→ **EXERCISE DIRECTIONS**
The entries below must be restated word for word.

→ **DATA SUPPLIED**
==========
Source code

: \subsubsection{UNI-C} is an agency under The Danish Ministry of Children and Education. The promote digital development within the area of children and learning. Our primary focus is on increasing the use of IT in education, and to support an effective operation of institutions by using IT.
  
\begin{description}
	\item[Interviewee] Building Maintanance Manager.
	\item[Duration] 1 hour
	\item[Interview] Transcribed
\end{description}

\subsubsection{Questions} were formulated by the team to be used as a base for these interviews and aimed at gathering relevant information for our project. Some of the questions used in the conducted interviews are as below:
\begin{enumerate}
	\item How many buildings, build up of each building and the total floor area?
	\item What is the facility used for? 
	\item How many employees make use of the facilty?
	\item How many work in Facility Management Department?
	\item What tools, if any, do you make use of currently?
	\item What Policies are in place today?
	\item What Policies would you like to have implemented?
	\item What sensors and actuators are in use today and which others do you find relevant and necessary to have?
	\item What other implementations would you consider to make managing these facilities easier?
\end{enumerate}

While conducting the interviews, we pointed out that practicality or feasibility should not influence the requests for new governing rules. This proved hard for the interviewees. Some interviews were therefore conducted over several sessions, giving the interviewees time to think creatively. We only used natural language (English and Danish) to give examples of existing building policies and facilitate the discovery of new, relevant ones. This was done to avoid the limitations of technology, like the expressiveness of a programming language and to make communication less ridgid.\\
==========
→ **SOLUTION FOR THIS EXERCISE**
Source code

: \subsubsection{UNI-C} is an agency under The Danish Ministry of Children and Education. The promote digital development within the area of children and learning. Our primary focus is on increasing the use of IT in education, and to support an effective operation of institutions by using IT.
  
\begin{description}
	\item[Interviewee] Building Maintanance Manager.
	\item[Duration] 1 hour
	\item[Interview] Transcribed
\end{description}

\subsubsection{Questions} were formulated by the team to be used as a base for these interviews and aimed at gathering relevant information for our project. Some of the questions used in the conducted interviews are as below:
\begin{enumerate}
	\item How many buildings, build up of each building and the total floor area?
	\item What is the facility used for? 
	\item How many employees make use of the facilty?
	\item How many work in Facility Management Department?
	\item What tools, if any, do you make use of currently?
	\item What Policies are in place today?
	\item What Policies would you like to have implemented?
	\item What sensors and actuators are in use today and which others do you find relevant and necessary to have?
	\item What other implementations would you consider to make managing these facilities easier?
\end{enumerate}

While conducting the interviews, we pointed out that practicality or feasibility should not influence the requests for new governing rules. This proved hard for the interviewees. Some interviews were therefore conducted over several sessions, giving the interviewees time to think creatively. We only used natural language (English and Danish) to give examples of existing building policies and facilitate the discovery of new, relevant ones. This was done to avoid the limitations of technology, like the expressiveness of a programming language and to make communication less ridgid.\\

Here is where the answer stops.